▸ **MATERIAL FOR THE TASK**:
□ □ □ □ □ □ □

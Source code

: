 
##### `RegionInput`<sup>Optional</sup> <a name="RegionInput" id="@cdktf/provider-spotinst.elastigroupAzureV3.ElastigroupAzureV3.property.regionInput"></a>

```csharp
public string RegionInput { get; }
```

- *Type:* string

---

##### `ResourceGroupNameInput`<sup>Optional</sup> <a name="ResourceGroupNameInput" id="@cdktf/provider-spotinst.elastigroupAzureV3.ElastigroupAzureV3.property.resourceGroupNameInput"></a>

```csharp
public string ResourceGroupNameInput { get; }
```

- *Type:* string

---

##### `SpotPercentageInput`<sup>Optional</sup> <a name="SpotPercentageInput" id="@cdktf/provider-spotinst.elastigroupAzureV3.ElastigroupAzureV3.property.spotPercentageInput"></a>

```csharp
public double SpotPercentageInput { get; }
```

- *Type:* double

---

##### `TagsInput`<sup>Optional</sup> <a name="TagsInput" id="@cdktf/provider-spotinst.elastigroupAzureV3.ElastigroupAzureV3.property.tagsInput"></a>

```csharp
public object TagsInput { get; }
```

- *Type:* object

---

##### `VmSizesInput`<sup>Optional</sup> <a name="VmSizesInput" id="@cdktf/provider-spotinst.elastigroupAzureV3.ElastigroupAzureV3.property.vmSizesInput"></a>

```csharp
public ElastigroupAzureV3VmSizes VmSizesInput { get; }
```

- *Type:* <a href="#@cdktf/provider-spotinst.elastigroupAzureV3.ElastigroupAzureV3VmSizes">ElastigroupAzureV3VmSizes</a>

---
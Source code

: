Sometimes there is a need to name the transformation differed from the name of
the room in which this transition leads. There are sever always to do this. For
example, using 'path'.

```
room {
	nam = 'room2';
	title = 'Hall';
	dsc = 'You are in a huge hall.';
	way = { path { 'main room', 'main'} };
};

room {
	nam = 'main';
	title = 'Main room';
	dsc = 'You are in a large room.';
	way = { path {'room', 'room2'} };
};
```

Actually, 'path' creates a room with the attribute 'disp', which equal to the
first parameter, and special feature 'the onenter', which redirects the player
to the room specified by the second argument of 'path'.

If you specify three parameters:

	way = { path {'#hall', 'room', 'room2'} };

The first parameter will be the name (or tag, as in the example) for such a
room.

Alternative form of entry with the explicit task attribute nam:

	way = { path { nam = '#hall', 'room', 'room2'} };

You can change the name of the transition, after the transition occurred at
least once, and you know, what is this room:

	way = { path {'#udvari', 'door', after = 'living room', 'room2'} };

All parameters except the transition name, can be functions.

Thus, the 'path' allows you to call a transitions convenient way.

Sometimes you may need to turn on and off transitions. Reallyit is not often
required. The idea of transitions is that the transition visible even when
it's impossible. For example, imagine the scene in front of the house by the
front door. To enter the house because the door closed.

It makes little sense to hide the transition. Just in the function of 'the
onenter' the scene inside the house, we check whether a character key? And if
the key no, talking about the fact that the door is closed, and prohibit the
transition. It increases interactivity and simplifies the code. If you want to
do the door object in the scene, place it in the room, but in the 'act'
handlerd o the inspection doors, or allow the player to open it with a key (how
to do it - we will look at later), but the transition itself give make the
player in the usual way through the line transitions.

□ □ □ □ □ □ □

▸ **EXERCISE INSTRUCTIONS**:
One number is the whole answer: how many lines in the records contain "first".

▸ **ANSWER SECTION**:
2